_Records for this task_

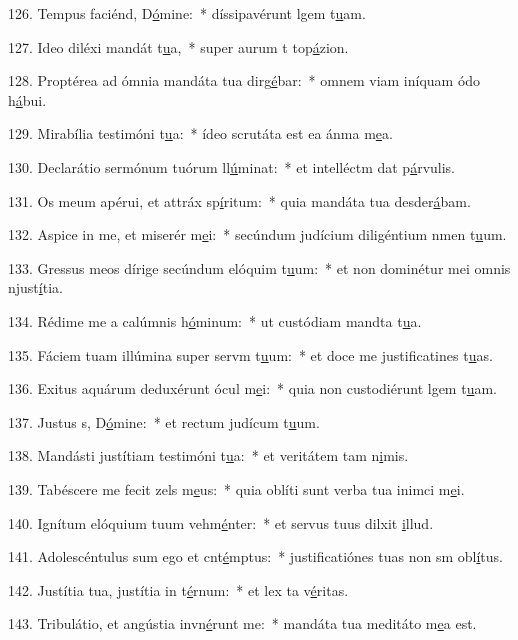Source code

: 126. Tempus faciénd, D\uline{ó}mine:~* díssipavérunt lgem t\uline{u}am.\par 
127. Ideo diléxi mandát t\uline{u}a,~* super aurum t top\uline{á}zion.\par 
128. Proptérea ad ómnia mandáta tua dirg\uline{é}bar:~* omnem viam iníquam ódo h\uline{á}bui.\par 
129. Mirabília testimóni t\uline{u}a:~* ídeo scrutáta est ea ánma m\uline{e}a.\par 
130. Declarátio sermónum tuórum ll\uline{ú}minat:~* et intelléctm dat p\uline{á}rvulis.\par 
131. Os meum apérui, et attráx sp\uline{í}ritum:~* quia mandáta tua desder\uline{á}bam.\par 
132. Aspice in me, et miserér m\uline{e}i:~* secúndum judícium diligéntium nmen t\uline{u}um.\par 
133. Gressus meos dírige secúndum elóquim t\uline{u}um:~* et non dominétur mei omnis njust\uline{í}tia.\par 
134. Rédime me a calúmnis h\uline{ó}minum:~* ut custódiam mandta t\uline{u}a.\par 
135. Fáciem tuam illúmina super servm t\uline{u}um:~* et doce me justificatines t\uline{u}as.\par 
136. Exitus aquárum deduxérunt ócul m\uline{e}i:~* quia non custodiérunt lgem t\uline{u}am.\par 
137. Justus s, D\uline{ó}mine:~* et rectum judícum t\uline{u}um.\par 
138. Mandásti justítiam testimóni t\uline{u}a:~* et veritátem tam n\uline{i}mis.\par 
139. Tabéscere me fecit zels m\uline{e}us:~* quia oblíti sunt verba tua inimci m\uline{e}i.\par 
140. Ignítum elóquium tuum vehm\uline{é}nter:~* et servus tuus dilxit \uline{i}llud.\par 
141. Adolescéntulus sum ego et cnt\uline{é}mptus:~* justificatiónes tuas non sm obl\uline{í}tus.\par 
142. Justítia tua, justítia in t\uline{é}rnum:~* et lex ta v\uline{é}ritas.\par 
143. Tribulátio, et angústia invn\uline{é}runt me:~* mandáta tua meditáto m\uline{e}a est.\par 
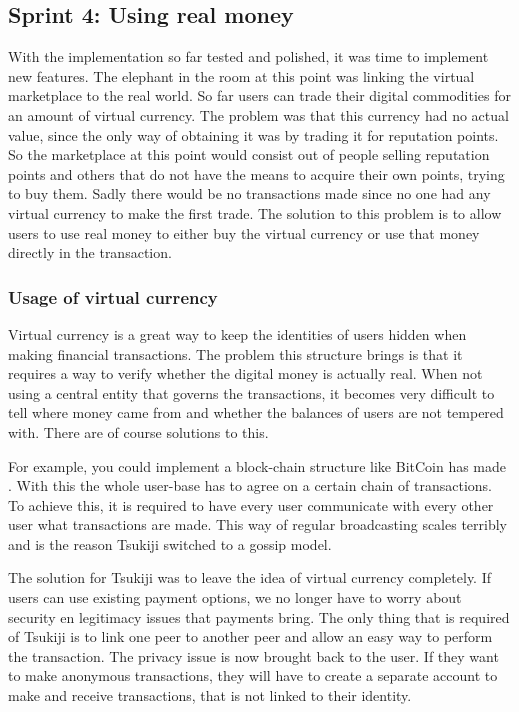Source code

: \subsection{Sprint 4: Using real money}
With the implementation so far tested and polished, it was time to implement new features. 
The elephant in the room at this point was linking the virtual marketplace to the real world.
So far users can trade their digital commodities for an amount of virtual currency.
The problem was that this currency had no actual value, since the only way of obtaining it was by trading it for reputation points.
So the marketplace at this point would consist out of people selling reputation points and others that do not have the means to acquire their own points, trying to buy them.
Sadly there would be no transactions made since no one had any virtual currency to make the first trade.
The solution to this problem is to allow users to use real money to either buy the virtual currency or use that money directly in the transaction.
\subsubsection{Usage of virtual currency}
Virtual currency is a great way to keep the identities of users hidden when making financial transactions. 
The problem this structure brings is that it requires a way to verify whether the digital money is actually real. 
When not using a central entity that governs the transactions, it becomes very difficult to tell where money came from and whether the balances of users are not tempered with.
There are of course solutions to this.

For example, you could implement a block-chain structure like BitCoin has made \cite{bitcoin}.
With this the whole user-base has to agree on a certain chain of transactions.
To achieve this, it is required to have every user communicate with every other user what transactions are made.
This way of regular broadcasting scales terribly and is the reason Tsukiji switched to a gossip model.

The solution for Tsukiji was to leave the idea of virtual currency completely. 
If users can use existing payment options, we no longer have to worry about security en legitimacy issues that payments bring.
The only thing that is required of Tsukiji is to link one peer to another peer and allow an easy way to perform the transaction.
The privacy issue is now brought back to the user. 
If they want to make anonymous transactions, they will have to create a separate account to make and receive transactions, that is not linked to their identity. 

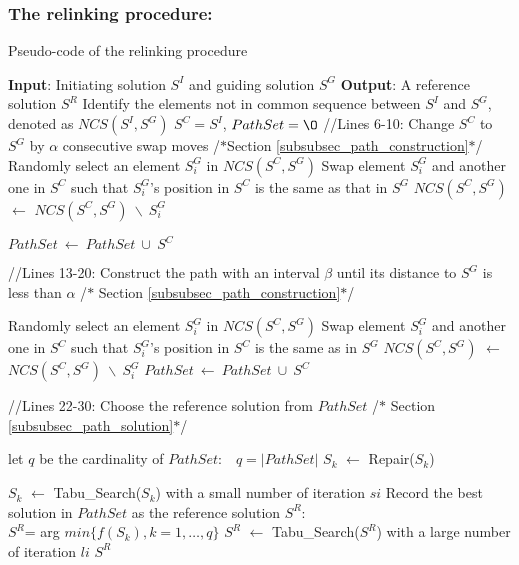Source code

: \documentclass[authoryear,12pt]{elsarticle}
\begin{document}
\subsubsection{The relinking procedure:}
\label{subsubsec relinking}
\begin{algorithm}[!h]
\begin{scriptsize}
 \caption{Pseudo-code of the relinking procedure}\label{algorithm_PR}
 \begin{algorithmic}[1]
   \STATE \sf \textbf{Input}: Initiating solution $S^{I}$ and guiding solution $S^{G}$
   \STATE \textbf{Output}: A reference solution $S^{R}$
   \STATE  Identify the elements not in common sequence between $S^{I}$ and $S^{G}$, denoted as $NCS(S^{I},S^{G})$
   \STATE $S^{C}=S^I$, $PathSet={\O}$
   \STATE //Lines 6-10: Change $S^{C}$ to $S^G$ by $\alpha$ consecutive swap moves /$\ast$Section \ref{subsubsec_path_construction}$\ast$/
       \STATE  Randomly select an element $S^{G}_{i}$  in $NCS(S^{C},S^{G})$
       \STATE  Swap element $S^{G}_i$ and another one in $S^{C}$ such that $S^{G}_i$'s position in $S^{C}$ is the same as that in $S^{G}$
        \STATE $NCS(S^{C},S^{G})$   $\leftarrow$ $ NCS(S^{C},S^{G}) \ \backslash \ S^{G}_i $
   \ENDFOR

   \STATE $PathSet\ \leftarrow\ PathSet\ \cup\ S^C$

   \STATE //Lines 13-20: Construct the path with an interval $\beta$ until its distance to $S^{G}$ is less than $\alpha$  /$\ast$ Section \ref{subsubsec_path_construction}$\ast$/

       \STATE  Randomly select an element $S_{i}^{G}$ in $NCS(S^{C},S^{G})$
       \STATE  Swap element $S^{G}_i$ and another one in $S^{C}$ such that $S^{G}_i$'s position in $S^{C}$ is the same as in $S^{G}$
       \STATE $NCS(S^{C},S^{G})$   $\leftarrow$ $ NCS(S^{C},S^{G}) \ \backslash \ S^{G}_i $
       \ENDFOR
       \STATE $PathSet\ \leftarrow\ PathSet\ \cup\ S^C$
   \ENDWHILE

   \STATE //Lines 22-30: Choose the reference solution from $PathSet$ \hfill  /$\ast$ Section \ref{subsubsec_path_solution}$\ast$/

   \STATE let $q$ be the cardinality of $PathSet$:\ \ $q = |PathSet|$
           \STATE  $S_{k}$ $\leftarrow$  Repair($S_k$)
        \ENDIF

       \STATE $S_{k}$ $\leftarrow$ Tabu\_Search($S_{k}$) with a small number of iteration $si$
   \ENDFOR
   \STATE Record the best solution in $PathSet$ as the reference solution $S^{R}$:\\
          $S^{R}$= arg $min \{f(S_{k}), k=1,\ldots,q\}$
   \STATE $S^{R}$ $\leftarrow$ Tabu\_Search($S^{R}$) with a large number of iteration $li$
   \RETURN $S^{R}$
 \end{algorithmic}
 \end{scriptsize}
\end{algorithm}
\end{document}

_Task to carry out_
Copy out the data exactly and keep the pictures out.

_Written response_
Source code

: 126. Tempus faciénd, D\uline{ó}mine:~* díssipavérunt lgem t\uline{u}am.\par 
127. Ideo diléxi mandát t\uline{u}a,~* super aurum t top\uline{á}zion.\par 
128. Proptérea ad ómnia mandáta tua dirg\uline{é}bar:~* omnem viam iníquam ódo h\uline{á}bui.\par 
129. Mirabília testimóni t\uline{u}a:~* ídeo scrutáta est ea ánma m\uline{e}a.\par 
130. Declarátio sermónum tuórum ll\uline{ú}minat:~* et intelléctm dat p\uline{á}rvulis.\par 
131. Os meum apérui, et attráx sp\uline{í}ritum:~* quia mandáta tua desder\uline{á}bam.\par 
132. Aspice in me, et miserér m\uline{e}i:~* secúndum judícium diligéntium nmen t\uline{u}um.\par 
133. Gressus meos dírige secúndum elóquim t\uline{u}um:~* et non dominétur mei omnis njust\uline{í}tia.\par 
134. Rédime me a calúmnis h\uline{ó}minum:~* ut custódiam mandta t\uline{u}a.\par 
135. Fáciem tuam illúmina super servm t\uline{u}um:~* et doce me justificatines t\uline{u}as.\par 
136. Exitus aquárum deduxérunt ócul m\uline{e}i:~* quia non custodiérunt lgem t\uline{u}am.\par 
137. Justus s, D\uline{ó}mine:~* et rectum judícum t\uline{u}um.\par 
138. Mandásti justítiam testimóni t\uline{u}a:~* et veritátem tam n\uline{i}mis.\par 
139. Tabéscere me fecit zels m\uline{e}us:~* quia oblíti sunt verba tua inimci m\uline{e}i.\par 
140. Ignítum elóquium tuum vehm\uline{é}nter:~* et servus tuus dilxit \uline{i}llud.\par 
141. Adolescéntulus sum ego et cnt\uline{é}mptus:~* justificatiónes tuas non sm obl\uline{í}tus.\par 
142. Justítia tua, justítia in t\uline{é}rnum:~* et lex ta v\uline{é}ritas.\par 
143. Tribulátio, et angústia invn\uline{é}runt me:~* mandáta tua meditáto m\uline{e}a est.\par 
Source code

: \subsection{Sprint 4: Using real money}
With the implementation so far tested and polished, it was time to implement new features. 
The elephant in the room at this point was linking the virtual marketplace to the real world.
So far users can trade their digital commodities for an amount of virtual currency.
The problem was that this currency had no actual value, since the only way of obtaining it was by trading it for reputation points.
So the marketplace at this point would consist out of people selling reputation points and others that do not have the means to acquire their own points, trying to buy them.
Sadly there would be no transactions made since no one had any virtual currency to make the first trade.
The solution to this problem is to allow users to use real money to either buy the virtual currency or use that money directly in the transaction.
\subsubsection{Usage of virtual currency}
Virtual currency is a great way to keep the identities of users hidden when making financial transactions. 
The problem this structure brings is that it requires a way to verify whether the digital money is actually real. 
When not using a central entity that governs the transactions, it becomes very difficult to tell where money came from and whether the balances of users are not tempered with.
There are of course solutions to this.

For example, you could implement a block-chain structure like BitCoin has made \cite{bitcoin}.
With this the whole user-base has to agree on a certain chain of transactions.
To achieve this, it is required to have every user communicate with every other user what transactions are made.
This way of regular broadcasting scales terribly and is the reason Tsukiji switched to a gossip model.

The solution for Tsukiji was to leave the idea of virtual currency completely. 
If users can use existing payment options, we no longer have to worry about security en legitimacy issues that payments bring.
The only thing that is required of Tsukiji is to link one peer to another peer and allow an easy way to perform the transaction.
The privacy issue is now brought back to the user. 
If they want to make anonymous transactions, they will have to create a separate account to make and receive transactions, that is not linked to their identity. 

Source code

: \documentclass[authoryear,12pt]{elsarticle}
\begin{document}
\subsubsection{The relinking procedure:}
\label{subsubsec relinking}
\begin{algorithm}[!h]
\begin{scriptsize}
 \caption{Pseudo-code of the relinking procedure}\label{algorithm_PR}
 \begin{algorithmic}[1]
   \STATE \sf \textbf{Input}: Initiating solution $S^{I}$ and guiding solution $S^{G}$
   \STATE \textbf{Output}: A reference solution $S^{R}$
   \STATE  Identify the elements not in common sequence between $S^{I}$ and $S^{G}$, denoted as $NCS(S^{I},S^{G})$
   \STATE $S^{C}=S^I$, $PathSet={\O}$
   \STATE //Lines 6-10: Change $S^{C}$ to $S^G$ by $\alpha$ consecutive swap moves /$\ast$Section \ref{subsubsec_path_construction}$\ast$/
       \STATE  Randomly select an element $S^{G}_{i}$  in $NCS(S^{C},S^{G})$
       \STATE  Swap element $S^{G}_i$ and another one in $S^{C}$ such that $S^{G}_i$'s position in $S^{C}$ is the same as that in $S^{G}$
        \STATE $NCS(S^{C},S^{G})$   $\leftarrow$ $ NCS(S^{C},S^{G}) \ \backslash \ S^{G}_i $
   \ENDFOR

   \STATE $PathSet\ \leftarrow\ PathSet\ \cup\ S^C$

   \STATE //Lines 13-20: Construct the path with an interval $\beta$ until its distance to $S^{G}$ is less than $\alpha$  /$\ast$ Section \ref{subsubsec_path_construction}$\ast$/

       \STATE  Randomly select an element $S_{i}^{G}$ in $NCS(S^{C},S^{G})$
       \STATE  Swap element $S^{G}_i$ and another one in $S^{C}$ such that $S^{G}_i$'s position in $S^{C}$ is the same as in $S^{G}$
       \STATE $NCS(S^{C},S^{G})$   $\leftarrow$ $ NCS(S^{C},S^{G}) \ \backslash \ S^{G}_i $
       \ENDFOR
       \STATE $PathSet\ \leftarrow\ PathSet\ \cup\ S^C$
   \ENDWHILE

   \STATE //Lines 22-30: Choose the reference solution from $PathSet$ \hfill  /$\ast$ Section \ref{subsubsec_path_solution}$\ast$/

   \STATE let $q$ be the cardinality of $PathSet$:\ \ $q = |PathSet|$
           \STATE  $S_{k}$ $\leftarrow$  Repair($S_k$)
        \ENDIF

       \STATE $S_{k}$ $\leftarrow$ Tabu\_Search($S_{k}$) with a small number of iteration $si$
   \ENDFOR
   \STATE Record the best solution in $PathSet$ as the reference solution $S^{R}$:\\
          $S^{R}$= arg $min \{f(S_{k}), k=1,\ldots,q\}$
   \STATE $S^{R}$ $\leftarrow$ Tabu\_Search($S^{R}$) with a large number of iteration $li$
   \RETURN $S^{R}$
 \end{algorithmic}
 \end{scriptsize}
\end{algorithm}
\end{document}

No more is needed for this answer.